Please filter the entries for the word "monitor" and copy every line that has it.

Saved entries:

┏━━

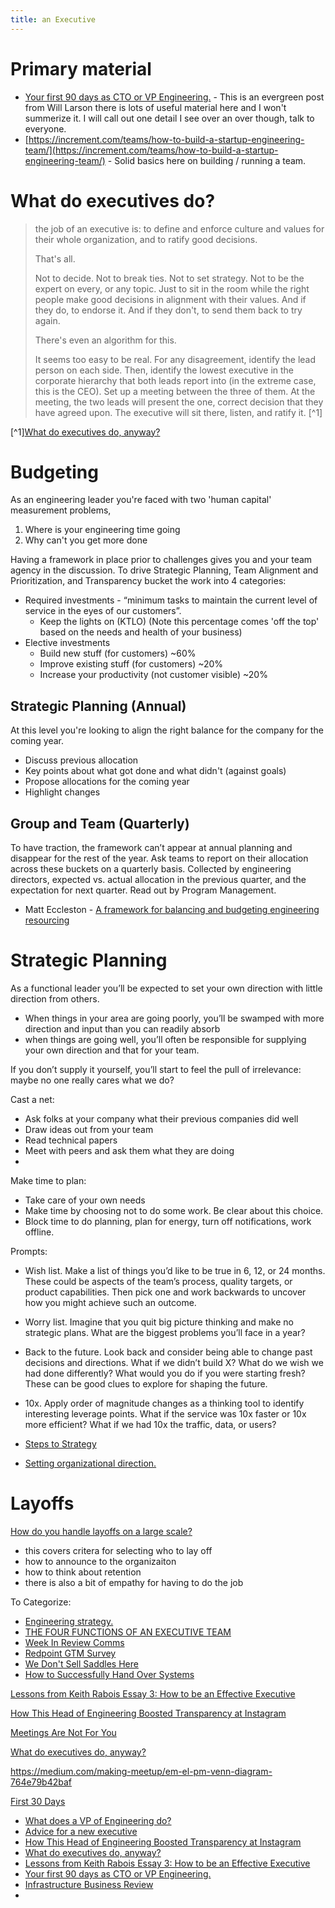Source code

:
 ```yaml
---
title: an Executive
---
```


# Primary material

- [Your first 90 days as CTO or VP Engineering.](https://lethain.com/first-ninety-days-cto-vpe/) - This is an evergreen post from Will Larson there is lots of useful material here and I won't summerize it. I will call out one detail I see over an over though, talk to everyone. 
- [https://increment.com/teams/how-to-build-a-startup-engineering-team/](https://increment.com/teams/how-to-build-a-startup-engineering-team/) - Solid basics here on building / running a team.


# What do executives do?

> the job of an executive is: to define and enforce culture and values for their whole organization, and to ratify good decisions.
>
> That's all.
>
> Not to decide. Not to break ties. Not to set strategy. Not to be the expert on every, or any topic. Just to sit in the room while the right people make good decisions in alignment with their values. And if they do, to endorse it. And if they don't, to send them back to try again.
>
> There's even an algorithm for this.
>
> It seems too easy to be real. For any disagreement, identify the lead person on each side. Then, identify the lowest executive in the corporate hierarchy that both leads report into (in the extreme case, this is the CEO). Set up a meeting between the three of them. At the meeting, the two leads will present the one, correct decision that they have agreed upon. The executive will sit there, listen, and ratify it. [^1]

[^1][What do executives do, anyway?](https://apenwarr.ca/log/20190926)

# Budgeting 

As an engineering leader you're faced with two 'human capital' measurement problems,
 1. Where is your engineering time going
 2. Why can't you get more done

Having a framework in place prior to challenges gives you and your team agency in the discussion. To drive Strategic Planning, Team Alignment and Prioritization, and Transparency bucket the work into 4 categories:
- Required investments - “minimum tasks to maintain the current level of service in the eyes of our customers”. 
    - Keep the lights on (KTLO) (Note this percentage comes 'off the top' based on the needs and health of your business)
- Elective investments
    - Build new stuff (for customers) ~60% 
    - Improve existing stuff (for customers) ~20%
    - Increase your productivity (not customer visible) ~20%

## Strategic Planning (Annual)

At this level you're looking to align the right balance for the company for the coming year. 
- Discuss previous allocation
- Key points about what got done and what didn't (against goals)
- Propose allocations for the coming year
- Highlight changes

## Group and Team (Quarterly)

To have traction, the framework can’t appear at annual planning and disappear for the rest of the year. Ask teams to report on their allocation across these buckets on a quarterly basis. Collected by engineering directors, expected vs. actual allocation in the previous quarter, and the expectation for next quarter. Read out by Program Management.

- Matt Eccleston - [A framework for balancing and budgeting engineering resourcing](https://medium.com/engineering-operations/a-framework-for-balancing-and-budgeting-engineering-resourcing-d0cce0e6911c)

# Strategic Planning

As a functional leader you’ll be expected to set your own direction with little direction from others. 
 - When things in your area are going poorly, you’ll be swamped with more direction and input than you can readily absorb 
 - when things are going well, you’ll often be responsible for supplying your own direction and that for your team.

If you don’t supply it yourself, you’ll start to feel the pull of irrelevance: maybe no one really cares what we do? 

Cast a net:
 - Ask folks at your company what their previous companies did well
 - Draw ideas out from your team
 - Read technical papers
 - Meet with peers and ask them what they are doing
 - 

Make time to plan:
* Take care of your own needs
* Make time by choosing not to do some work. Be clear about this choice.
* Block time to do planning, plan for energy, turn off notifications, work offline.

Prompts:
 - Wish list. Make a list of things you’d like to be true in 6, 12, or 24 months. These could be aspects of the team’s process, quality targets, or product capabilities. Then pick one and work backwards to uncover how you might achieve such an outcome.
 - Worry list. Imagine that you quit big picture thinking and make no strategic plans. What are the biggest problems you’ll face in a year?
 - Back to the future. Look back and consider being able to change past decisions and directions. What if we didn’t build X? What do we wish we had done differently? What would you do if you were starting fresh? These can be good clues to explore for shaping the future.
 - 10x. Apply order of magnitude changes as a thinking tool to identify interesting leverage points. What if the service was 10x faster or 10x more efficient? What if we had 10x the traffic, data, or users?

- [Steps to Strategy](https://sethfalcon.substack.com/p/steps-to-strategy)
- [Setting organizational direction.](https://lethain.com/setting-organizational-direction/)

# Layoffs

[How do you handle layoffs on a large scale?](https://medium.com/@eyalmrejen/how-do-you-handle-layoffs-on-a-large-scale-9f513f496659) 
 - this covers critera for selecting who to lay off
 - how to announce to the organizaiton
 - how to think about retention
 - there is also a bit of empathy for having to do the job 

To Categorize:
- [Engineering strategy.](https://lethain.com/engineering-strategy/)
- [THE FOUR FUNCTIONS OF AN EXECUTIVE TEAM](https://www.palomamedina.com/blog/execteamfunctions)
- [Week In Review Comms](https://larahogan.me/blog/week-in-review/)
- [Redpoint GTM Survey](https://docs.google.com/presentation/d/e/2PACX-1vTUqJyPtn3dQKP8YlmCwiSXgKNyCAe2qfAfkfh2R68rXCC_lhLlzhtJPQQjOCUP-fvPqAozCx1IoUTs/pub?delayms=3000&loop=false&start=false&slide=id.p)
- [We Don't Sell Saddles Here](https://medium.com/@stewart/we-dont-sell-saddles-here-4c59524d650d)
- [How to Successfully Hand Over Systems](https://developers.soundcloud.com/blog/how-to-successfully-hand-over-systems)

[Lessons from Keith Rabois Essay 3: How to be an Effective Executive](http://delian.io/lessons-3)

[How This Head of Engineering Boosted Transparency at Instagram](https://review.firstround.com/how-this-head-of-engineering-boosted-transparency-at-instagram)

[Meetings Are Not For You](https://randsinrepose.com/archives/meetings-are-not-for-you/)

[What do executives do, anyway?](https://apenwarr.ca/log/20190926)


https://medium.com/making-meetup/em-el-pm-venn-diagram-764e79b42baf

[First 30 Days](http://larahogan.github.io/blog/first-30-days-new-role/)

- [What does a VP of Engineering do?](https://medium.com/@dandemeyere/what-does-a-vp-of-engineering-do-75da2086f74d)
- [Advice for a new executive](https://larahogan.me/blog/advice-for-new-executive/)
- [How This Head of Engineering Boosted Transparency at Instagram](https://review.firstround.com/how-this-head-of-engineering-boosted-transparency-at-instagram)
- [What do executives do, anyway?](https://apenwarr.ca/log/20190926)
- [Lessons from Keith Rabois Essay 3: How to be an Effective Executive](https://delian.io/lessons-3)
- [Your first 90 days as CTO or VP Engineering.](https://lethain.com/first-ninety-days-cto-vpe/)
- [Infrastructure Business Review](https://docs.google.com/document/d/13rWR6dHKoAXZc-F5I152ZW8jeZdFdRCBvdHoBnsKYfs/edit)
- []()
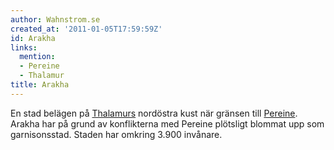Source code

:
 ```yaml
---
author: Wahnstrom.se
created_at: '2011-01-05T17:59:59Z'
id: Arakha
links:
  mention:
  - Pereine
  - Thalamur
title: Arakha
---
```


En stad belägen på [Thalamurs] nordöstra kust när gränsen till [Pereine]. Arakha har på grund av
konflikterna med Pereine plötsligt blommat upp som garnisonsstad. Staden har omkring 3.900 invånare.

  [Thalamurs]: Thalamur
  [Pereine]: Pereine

┗━━
┏━━

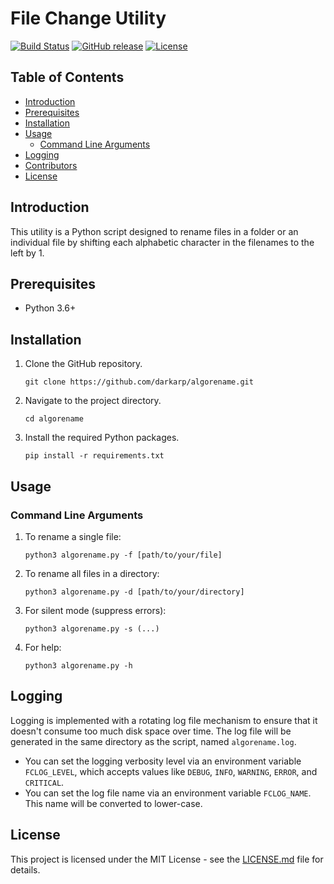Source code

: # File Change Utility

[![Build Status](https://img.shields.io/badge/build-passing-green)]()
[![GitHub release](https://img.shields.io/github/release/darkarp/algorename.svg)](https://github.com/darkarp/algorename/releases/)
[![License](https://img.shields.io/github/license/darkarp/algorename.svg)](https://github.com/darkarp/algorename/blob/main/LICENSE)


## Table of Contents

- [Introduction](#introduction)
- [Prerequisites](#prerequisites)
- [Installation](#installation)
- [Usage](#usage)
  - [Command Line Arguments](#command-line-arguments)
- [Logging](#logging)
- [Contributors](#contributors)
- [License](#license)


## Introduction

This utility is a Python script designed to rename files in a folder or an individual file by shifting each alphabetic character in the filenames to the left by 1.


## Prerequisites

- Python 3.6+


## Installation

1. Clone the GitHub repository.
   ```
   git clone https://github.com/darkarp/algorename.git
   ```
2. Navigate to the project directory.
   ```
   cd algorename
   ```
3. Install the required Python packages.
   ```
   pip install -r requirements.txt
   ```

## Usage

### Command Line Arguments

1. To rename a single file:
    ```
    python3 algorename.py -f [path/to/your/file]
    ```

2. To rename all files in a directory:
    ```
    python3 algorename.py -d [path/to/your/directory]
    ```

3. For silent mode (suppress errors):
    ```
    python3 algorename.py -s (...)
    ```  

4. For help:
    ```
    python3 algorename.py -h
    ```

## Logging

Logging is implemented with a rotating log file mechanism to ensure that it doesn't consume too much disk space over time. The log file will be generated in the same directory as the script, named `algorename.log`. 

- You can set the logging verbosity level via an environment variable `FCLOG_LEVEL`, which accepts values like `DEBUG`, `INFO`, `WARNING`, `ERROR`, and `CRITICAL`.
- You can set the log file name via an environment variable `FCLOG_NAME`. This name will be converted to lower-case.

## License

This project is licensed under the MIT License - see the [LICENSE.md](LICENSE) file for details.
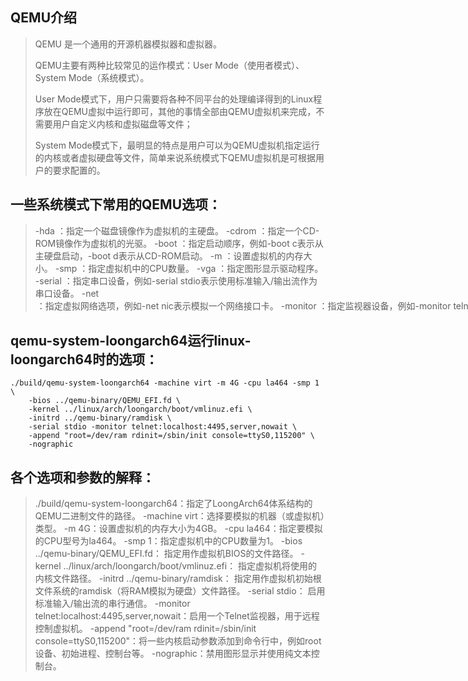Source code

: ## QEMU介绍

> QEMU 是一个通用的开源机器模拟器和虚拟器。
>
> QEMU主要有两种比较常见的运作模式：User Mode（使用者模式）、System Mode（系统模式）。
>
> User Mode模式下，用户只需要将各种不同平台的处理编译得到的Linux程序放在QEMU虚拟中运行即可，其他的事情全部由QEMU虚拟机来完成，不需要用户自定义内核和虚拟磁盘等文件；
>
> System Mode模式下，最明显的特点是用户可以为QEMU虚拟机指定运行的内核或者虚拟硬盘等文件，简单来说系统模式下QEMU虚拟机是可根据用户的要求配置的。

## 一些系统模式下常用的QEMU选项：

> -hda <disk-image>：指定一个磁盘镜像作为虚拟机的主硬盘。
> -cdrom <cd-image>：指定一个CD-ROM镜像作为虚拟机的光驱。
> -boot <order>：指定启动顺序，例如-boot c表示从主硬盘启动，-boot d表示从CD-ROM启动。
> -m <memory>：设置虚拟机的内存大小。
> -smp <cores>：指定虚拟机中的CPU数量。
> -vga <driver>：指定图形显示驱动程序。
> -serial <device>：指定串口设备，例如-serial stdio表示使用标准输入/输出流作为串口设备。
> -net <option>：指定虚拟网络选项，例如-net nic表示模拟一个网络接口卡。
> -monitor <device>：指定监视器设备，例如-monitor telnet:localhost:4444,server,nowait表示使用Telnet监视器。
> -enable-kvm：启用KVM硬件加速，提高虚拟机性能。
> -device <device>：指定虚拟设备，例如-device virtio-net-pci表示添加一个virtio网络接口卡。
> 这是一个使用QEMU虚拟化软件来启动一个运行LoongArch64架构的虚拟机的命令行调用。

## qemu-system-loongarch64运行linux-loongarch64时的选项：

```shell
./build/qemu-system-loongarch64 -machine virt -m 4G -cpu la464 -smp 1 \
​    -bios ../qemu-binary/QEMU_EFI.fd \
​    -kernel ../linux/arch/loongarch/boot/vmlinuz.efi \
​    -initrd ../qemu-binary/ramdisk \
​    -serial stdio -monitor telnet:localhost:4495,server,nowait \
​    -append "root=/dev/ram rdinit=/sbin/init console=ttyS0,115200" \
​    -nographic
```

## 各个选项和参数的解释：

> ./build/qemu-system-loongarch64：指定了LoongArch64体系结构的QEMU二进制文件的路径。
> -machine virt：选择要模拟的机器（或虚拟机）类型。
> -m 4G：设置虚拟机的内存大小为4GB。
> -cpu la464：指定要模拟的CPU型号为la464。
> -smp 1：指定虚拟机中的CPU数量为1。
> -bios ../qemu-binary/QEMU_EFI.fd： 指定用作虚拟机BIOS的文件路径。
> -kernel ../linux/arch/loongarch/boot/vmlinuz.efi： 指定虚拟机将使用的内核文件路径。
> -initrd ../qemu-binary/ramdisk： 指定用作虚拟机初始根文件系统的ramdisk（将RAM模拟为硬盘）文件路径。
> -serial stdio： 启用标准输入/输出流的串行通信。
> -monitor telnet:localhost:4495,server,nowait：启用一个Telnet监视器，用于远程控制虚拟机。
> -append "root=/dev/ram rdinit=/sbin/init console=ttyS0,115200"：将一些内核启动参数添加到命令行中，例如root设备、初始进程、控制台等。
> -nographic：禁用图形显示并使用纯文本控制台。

┗━━

_TASK RESPONSE_
> -monitor <device>：指定监视器设备，例如-monitor telnet:localhost:4444,server,nowait表示使用Telnet监视器。
​    -serial stdio -monitor telnet:localhost:4495,server,nowait \
> -monitor telnet:localhost:4495,server,nowait：启用一个Telnet监视器，用于远程控制虚拟机。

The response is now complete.